╭──
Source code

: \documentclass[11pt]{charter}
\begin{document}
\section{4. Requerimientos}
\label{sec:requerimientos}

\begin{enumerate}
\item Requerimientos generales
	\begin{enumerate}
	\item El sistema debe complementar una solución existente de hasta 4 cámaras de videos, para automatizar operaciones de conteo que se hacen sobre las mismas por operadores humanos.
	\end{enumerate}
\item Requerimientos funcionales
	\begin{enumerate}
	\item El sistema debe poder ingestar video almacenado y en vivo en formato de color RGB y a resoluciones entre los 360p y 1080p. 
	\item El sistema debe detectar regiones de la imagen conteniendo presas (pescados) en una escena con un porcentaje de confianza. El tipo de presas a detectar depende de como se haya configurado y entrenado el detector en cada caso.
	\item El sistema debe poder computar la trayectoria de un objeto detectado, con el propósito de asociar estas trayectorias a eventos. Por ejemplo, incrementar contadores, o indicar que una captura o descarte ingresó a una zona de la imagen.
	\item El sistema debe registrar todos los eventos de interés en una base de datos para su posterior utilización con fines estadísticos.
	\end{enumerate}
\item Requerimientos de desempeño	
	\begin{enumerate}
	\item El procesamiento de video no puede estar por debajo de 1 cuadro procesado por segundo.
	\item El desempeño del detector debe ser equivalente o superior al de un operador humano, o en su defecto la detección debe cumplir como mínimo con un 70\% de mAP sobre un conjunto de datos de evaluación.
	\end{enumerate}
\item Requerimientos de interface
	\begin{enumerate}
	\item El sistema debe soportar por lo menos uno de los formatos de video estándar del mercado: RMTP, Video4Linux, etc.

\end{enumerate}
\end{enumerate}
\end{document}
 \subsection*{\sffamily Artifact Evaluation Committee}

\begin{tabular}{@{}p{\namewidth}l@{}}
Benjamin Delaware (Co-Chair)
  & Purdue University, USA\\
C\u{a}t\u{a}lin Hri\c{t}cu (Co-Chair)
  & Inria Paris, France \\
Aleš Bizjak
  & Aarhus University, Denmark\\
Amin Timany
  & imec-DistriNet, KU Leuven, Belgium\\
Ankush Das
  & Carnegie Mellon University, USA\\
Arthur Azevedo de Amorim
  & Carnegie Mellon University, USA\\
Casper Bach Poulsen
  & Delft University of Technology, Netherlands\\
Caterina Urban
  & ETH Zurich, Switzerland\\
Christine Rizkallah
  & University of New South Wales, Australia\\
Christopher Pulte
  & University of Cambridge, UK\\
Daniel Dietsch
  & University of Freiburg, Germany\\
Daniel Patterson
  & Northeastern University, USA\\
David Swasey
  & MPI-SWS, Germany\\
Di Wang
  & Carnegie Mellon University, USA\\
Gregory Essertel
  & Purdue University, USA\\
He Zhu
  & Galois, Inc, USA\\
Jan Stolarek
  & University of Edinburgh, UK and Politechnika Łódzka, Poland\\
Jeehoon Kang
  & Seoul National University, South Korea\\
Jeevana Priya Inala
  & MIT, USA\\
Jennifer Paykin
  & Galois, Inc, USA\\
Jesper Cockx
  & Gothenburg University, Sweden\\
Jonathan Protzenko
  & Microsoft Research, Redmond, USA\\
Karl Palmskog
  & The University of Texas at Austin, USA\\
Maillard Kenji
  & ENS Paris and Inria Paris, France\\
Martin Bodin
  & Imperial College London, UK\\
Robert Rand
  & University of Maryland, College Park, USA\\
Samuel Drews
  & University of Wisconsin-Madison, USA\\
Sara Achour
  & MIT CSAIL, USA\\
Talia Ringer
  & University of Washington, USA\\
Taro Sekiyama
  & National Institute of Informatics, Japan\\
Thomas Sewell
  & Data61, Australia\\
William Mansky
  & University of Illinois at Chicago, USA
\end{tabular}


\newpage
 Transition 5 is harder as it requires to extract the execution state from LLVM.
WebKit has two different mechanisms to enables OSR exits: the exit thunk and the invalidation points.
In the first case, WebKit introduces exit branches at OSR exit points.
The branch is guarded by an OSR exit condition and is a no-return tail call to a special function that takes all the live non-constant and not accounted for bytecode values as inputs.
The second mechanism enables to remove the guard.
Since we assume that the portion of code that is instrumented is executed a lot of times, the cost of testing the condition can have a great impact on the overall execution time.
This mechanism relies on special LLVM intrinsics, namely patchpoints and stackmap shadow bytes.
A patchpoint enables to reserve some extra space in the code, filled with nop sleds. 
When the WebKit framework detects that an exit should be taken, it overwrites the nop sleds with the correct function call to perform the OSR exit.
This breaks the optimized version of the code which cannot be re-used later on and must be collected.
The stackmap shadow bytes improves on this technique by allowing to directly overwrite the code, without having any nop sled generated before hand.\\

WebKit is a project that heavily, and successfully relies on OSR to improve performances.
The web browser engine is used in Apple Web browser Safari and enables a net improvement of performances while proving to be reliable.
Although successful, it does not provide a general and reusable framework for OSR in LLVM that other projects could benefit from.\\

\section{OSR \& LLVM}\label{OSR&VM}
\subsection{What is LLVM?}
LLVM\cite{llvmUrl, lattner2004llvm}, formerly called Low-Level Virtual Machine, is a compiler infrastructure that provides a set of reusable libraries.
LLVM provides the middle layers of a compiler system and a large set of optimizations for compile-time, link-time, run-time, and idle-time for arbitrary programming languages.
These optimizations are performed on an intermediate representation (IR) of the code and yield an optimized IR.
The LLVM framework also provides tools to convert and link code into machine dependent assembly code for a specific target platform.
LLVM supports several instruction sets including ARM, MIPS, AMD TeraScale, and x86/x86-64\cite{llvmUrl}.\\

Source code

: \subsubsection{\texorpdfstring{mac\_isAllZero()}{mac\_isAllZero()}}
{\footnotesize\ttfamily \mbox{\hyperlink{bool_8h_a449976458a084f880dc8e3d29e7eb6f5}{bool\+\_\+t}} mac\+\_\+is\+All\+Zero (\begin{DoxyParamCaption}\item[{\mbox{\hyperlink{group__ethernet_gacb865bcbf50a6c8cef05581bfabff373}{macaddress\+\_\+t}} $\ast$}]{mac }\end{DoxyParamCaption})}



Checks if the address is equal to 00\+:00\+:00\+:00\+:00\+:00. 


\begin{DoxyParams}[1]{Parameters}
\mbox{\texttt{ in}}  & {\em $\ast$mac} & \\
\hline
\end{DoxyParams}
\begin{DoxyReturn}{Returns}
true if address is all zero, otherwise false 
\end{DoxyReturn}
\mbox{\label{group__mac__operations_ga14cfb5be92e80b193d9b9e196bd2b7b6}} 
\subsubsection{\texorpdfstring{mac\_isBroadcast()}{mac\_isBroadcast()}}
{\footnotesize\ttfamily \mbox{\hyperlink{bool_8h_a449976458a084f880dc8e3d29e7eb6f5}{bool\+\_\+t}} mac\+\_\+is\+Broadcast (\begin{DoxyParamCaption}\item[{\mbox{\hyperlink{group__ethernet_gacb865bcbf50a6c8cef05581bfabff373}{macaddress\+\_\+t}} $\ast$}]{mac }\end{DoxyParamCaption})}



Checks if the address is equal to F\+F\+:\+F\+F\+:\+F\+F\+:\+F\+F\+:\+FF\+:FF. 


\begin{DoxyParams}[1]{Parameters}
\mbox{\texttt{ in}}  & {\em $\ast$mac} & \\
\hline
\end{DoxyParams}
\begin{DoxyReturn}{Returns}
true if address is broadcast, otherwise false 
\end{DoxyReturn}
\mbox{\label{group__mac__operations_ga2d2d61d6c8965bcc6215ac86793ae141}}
╰──
▶ **DIRECTIONS**
Reproduce verbatim the lines above, from the line with "of Informatics, Japan\\" through the line with "When the WebKit".

▶ **ANSWER TO THE PROBLEM**
  & National Institute of Informatics, Japan\\
Thomas Sewell
  & Data61, Australia\\
William Mansky
  & University of Illinois at Chicago, USA
\end{tabular}


\newpage
 Transition 5 is harder as it requires to extract the execution state from LLVM.
WebKit has two different mechanisms to enables OSR exits: the exit thunk and the invalidation points.
In the first case, WebKit introduces exit branches at OSR exit points.
The branch is guarded by an OSR exit condition and is a no-return tail call to a special function that takes all the live non-constant and not accounted for bytecode values as inputs.
The second mechanism enables to remove the guard.
Since we assume that the portion of code that is instrumented is executed a lot of times, the cost of testing the condition can have a great impact on the overall execution time.
This mechanism relies on special LLVM intrinsics, namely patchpoints and stackmap shadow bytes.
A patchpoint enables to reserve some extra space in the code, filled with nop sleds. 
When the WebKit framework detects that an exit should be taken, it overwrites the nop sleds with the correct function call to perform the OSR exit.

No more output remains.